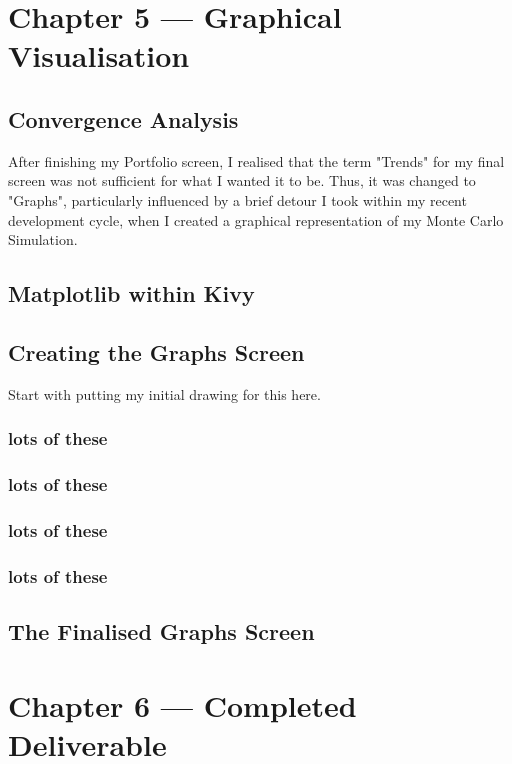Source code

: \documentclass{article}
\begin{document}
\section{Chapter 5 --- Graphical Visualisation}

\subsection{Convergence Analysis}
After finishing my Portfolio screen, I realised that the term "Trends" for my final screen was not sufficient for what I wanted it to be. Thus, it was changed to "Graphs", particularly influenced by a brief detour I took within my recent development cycle, when I created a graphical representation of my Monte Carlo Simulation.


\subsection{Matplotlib within Kivy}

\subsection{Creating the Graphs Screen}
Start with putting my initial drawing for this here.

\subsubsection{lots of these}

\subsubsection{lots of these}

\subsubsection{lots of these}

\subsubsection{lots of these}

\subsection{The Finalised Graphs Screen}


\section{Chapter 6 --- Completed Deliverable}
\end{document}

====

# What the exercise asks:
Transcribe every record exactly and omit each image.

# Result:
Source code

: \documentclass{article}
\begin{document}
\section{Chapter 5 --- Graphical Visualisation}

\subsection{Convergence Analysis}
After finishing my Portfolio screen, I realised that the term "Trends" for my final screen was not sufficient for what I wanted it to be. Thus, it was changed to "Graphs", particularly influenced by a brief detour I took within my recent development cycle, when I created a graphical representation of my Monte Carlo Simulation.


\subsection{Matplotlib within Kivy}

\subsection{Creating the Graphs Screen}
Start with putting my initial drawing for this here.

\subsubsection{lots of these}

\subsubsection{lots of these}

\subsubsection{lots of these}

\subsubsection{lots of these}

\subsection{The Finalised Graphs Screen}


\section{Chapter 6 --- Completed Deliverable}
\end{document}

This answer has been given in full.